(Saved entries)
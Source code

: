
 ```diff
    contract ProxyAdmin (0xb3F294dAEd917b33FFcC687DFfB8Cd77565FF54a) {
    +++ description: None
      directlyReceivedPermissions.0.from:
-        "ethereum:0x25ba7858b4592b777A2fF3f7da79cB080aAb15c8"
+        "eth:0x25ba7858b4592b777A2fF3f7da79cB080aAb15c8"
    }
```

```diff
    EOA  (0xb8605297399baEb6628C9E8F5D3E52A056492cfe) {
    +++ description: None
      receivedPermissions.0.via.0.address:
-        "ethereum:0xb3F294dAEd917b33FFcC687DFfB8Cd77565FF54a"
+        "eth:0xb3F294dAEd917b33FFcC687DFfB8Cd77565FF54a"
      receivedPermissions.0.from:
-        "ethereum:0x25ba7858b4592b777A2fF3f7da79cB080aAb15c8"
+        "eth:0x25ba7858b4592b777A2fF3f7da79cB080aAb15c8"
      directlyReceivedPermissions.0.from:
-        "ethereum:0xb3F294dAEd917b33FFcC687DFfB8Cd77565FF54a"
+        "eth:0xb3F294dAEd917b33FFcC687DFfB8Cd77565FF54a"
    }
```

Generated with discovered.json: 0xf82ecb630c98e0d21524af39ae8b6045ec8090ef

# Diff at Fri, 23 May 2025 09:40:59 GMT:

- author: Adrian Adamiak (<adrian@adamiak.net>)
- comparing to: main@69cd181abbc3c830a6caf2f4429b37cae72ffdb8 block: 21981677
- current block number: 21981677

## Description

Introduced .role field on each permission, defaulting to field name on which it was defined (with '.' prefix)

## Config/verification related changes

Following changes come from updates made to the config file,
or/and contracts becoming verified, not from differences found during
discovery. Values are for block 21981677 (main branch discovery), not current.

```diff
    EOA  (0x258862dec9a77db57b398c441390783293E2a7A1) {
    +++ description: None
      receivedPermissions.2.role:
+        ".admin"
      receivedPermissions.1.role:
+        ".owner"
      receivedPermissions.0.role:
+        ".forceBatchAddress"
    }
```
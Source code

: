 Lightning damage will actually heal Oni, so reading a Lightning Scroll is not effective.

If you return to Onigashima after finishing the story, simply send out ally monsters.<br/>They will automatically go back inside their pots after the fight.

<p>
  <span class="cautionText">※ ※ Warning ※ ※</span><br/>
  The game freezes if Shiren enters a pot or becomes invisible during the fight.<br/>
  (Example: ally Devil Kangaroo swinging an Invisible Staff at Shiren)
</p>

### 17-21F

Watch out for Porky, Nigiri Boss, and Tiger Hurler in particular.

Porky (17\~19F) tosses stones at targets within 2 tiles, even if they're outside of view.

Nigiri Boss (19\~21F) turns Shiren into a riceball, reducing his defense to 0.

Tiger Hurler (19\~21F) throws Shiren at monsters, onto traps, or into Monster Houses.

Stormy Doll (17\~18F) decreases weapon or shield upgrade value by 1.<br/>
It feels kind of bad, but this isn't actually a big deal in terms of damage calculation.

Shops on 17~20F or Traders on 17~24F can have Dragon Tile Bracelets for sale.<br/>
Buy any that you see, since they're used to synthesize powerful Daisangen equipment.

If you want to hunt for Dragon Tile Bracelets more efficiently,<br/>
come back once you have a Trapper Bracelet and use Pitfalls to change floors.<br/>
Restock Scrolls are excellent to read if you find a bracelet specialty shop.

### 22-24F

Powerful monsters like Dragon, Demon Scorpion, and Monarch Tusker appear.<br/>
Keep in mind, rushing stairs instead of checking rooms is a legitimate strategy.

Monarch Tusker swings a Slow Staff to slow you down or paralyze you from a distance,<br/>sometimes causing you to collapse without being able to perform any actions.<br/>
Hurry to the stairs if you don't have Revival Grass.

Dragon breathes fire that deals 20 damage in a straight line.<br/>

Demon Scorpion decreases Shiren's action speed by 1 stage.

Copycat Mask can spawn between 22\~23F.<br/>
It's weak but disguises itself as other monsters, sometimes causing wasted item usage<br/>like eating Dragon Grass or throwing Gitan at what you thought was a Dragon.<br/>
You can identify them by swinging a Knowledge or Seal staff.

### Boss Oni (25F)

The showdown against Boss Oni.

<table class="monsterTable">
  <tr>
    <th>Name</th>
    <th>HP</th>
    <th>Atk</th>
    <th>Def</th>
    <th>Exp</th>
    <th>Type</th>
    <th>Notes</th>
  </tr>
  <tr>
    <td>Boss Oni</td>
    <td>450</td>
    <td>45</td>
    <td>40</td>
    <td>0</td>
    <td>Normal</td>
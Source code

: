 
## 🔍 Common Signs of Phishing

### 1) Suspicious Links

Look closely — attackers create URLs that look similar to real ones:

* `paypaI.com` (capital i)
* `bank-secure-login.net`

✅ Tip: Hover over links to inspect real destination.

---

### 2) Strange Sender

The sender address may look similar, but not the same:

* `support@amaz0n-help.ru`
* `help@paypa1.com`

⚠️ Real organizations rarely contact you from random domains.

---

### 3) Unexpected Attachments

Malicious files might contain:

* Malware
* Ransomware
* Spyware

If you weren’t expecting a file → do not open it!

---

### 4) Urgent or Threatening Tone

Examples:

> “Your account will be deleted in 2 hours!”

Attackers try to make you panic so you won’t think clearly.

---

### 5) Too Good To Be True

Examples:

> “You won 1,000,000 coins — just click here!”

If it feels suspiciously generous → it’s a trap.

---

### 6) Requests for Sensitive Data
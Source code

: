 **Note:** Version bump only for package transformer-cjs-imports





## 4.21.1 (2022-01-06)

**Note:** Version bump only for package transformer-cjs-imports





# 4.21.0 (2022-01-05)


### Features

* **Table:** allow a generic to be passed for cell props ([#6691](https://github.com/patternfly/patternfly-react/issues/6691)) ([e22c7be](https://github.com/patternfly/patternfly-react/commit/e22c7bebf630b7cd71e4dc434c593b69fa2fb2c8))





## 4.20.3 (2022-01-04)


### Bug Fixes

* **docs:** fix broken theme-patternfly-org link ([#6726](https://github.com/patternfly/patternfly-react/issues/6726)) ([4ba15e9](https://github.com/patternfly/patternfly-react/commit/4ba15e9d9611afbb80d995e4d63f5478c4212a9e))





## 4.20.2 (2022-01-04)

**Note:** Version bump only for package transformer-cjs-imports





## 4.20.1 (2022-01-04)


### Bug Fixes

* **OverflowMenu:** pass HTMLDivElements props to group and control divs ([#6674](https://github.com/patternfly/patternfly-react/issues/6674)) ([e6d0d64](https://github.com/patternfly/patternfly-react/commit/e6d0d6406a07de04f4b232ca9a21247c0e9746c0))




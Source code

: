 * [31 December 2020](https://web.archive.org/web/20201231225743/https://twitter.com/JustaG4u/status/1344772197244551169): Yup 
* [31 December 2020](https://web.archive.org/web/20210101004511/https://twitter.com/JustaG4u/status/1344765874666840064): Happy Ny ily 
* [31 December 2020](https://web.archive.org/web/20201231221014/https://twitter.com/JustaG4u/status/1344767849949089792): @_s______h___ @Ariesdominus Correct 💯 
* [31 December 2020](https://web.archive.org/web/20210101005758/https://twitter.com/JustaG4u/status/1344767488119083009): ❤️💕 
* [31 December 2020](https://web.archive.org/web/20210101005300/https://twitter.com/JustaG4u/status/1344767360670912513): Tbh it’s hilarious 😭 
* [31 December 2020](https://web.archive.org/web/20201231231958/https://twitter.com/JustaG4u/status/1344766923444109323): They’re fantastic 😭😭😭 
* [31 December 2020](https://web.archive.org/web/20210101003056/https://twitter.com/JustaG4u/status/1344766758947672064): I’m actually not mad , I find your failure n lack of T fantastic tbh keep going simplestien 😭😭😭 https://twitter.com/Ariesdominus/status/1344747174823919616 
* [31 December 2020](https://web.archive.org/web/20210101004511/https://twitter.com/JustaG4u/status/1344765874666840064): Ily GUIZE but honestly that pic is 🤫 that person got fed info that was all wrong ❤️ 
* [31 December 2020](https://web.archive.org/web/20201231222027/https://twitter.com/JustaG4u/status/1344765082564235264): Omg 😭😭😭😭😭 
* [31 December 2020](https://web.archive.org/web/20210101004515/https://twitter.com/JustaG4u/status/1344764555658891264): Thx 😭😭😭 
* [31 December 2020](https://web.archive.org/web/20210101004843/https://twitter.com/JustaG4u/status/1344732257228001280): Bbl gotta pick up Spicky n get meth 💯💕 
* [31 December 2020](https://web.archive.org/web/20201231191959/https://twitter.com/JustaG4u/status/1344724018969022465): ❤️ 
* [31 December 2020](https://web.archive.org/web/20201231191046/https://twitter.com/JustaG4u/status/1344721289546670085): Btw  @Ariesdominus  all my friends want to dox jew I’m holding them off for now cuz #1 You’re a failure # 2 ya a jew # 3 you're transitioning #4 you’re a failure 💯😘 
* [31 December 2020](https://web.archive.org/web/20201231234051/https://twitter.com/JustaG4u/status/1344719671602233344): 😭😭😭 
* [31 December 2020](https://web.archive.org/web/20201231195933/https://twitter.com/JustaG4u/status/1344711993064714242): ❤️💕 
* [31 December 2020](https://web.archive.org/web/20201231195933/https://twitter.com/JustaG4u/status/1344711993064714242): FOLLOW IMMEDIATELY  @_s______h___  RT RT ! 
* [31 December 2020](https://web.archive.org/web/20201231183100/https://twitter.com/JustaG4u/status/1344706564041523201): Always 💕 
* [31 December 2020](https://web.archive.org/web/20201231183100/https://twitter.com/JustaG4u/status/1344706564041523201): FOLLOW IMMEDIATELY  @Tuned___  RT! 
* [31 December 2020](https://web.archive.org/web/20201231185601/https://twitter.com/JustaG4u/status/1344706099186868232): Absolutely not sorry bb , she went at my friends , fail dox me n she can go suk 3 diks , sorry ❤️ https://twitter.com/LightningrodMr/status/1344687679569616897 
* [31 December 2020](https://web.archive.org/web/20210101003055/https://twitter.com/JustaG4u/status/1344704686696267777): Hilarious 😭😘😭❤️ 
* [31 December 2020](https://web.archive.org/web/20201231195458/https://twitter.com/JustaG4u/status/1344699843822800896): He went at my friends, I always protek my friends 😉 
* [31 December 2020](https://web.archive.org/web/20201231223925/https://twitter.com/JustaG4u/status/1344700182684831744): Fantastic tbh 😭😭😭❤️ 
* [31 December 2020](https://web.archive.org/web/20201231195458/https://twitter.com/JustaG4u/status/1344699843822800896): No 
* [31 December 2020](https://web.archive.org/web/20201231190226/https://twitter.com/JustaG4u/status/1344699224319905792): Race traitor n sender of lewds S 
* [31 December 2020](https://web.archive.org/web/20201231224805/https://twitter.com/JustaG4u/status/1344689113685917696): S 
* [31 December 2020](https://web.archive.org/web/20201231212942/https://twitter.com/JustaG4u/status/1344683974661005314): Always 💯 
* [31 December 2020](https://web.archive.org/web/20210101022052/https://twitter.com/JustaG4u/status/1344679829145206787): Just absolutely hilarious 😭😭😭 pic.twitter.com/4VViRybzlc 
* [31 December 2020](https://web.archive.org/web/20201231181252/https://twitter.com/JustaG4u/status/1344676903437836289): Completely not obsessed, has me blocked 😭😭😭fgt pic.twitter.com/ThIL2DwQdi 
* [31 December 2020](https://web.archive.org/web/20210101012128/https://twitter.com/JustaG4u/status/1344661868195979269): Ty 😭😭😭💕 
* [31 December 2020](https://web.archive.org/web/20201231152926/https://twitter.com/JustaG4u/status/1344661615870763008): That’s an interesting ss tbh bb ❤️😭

• **REQUIREMENT**:
Show every line in the entries where the string "changes" occurs.

• **RESULT OF THE EXERCISE**:
## Config/verification related changes
Following changes come from updates made to the config file,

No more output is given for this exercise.